Once the cat was on the bed, my husband rolled her on her side and I surveyed the damage. My stomach clenched with a mixture of anger and fear. The wound was about three inches in length and about an inch-and-a-half wide. The skin was gone and the flesh underneath glistened with blood and fluid and had the texture of a skinless chicken breast. I washed off the wound and applied Bactine, and then, staying as stoic as I could manage, applied the Polysporin. Sophie had been quiet up to this point, but at this point, the pain was too much for her to bear in silence. She howled with pain and I tried not to show my own distress.
The next day, my husband called the vet. A tech took the call and told me to keep applying antibiotic ointment and to dress the cat in a cotton onesie so sh couldn't lick the wound and so the ointment would stay on the skin. My cat now looks like a rhesus monkey.
Today is Monday, and I've had three days of dressing my cat in a cotton t-shirt after tending to a red, raw, bleeding wound that obviously causes Sophie excruciating pain.
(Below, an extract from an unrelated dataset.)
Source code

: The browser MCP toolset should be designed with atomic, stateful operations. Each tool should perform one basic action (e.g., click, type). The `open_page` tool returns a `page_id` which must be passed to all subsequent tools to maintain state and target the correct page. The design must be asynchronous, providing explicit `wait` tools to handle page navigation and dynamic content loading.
I have tried not to cringe while looking at the oozing, bloody goo coming through the cotton onesie. I have tried to calm a husband who is beside himself with guilt and remorse, anxiety and self-berating. Tonight when I changed the bandage, my husband stepped back and said, "I'm going to call and make an appointment for the vet now. I know you've tried to hide how bad this really is, but tonight the look on your face, the look in your eyes, well, I can see that you don't think this is going to be OK."
Sophie is going to the vet tomorrow. I fear what the vet is going to say. My stomach hurts when I think about it.